- SOURCE DATA
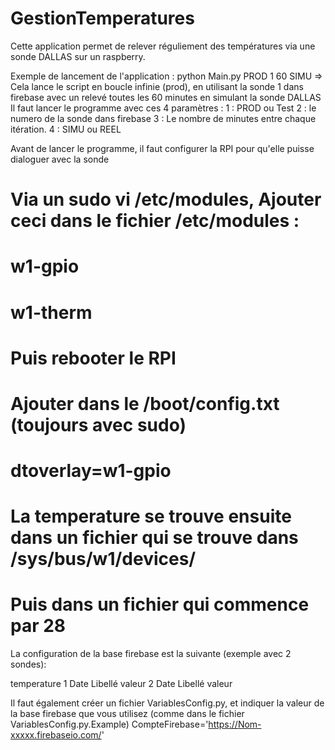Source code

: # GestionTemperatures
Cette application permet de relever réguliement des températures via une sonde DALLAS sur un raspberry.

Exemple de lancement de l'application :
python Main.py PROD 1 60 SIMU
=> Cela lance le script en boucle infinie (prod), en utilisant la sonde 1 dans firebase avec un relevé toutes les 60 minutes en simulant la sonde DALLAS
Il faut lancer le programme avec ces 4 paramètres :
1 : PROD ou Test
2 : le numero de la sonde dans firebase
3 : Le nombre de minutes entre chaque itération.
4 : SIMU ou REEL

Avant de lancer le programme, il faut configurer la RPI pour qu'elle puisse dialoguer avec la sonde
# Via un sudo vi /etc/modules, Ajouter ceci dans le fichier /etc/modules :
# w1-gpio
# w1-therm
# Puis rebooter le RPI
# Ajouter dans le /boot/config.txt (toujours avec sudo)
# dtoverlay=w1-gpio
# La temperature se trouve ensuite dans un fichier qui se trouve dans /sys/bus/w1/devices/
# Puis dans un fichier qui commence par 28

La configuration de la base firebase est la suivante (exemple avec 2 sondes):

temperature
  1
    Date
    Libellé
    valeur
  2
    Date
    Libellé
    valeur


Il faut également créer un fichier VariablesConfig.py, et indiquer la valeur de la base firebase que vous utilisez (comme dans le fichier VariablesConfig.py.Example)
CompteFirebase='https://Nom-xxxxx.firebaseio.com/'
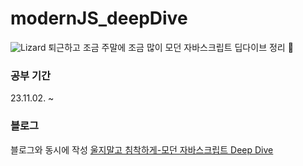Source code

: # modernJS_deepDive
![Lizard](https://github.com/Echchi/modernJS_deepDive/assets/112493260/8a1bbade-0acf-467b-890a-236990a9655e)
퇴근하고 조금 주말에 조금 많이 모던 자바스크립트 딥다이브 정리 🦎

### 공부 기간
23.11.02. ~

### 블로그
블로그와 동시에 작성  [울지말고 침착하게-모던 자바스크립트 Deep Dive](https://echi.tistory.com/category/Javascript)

- WHAT IS REQUIRED
Repeat only the lines between the top of the entries above and the line containing "python Main.py PROD 1 60 SIMU", both ends included, without the pictures.

- SOLUTION TO THIS TASK
Source code

: # GestionTemperatures
Cette application permet de relever réguliement des températures via une sonde DALLAS sur un raspberry.

Exemple de lancement de l'application :
python Main.py PROD 1 60 SIMU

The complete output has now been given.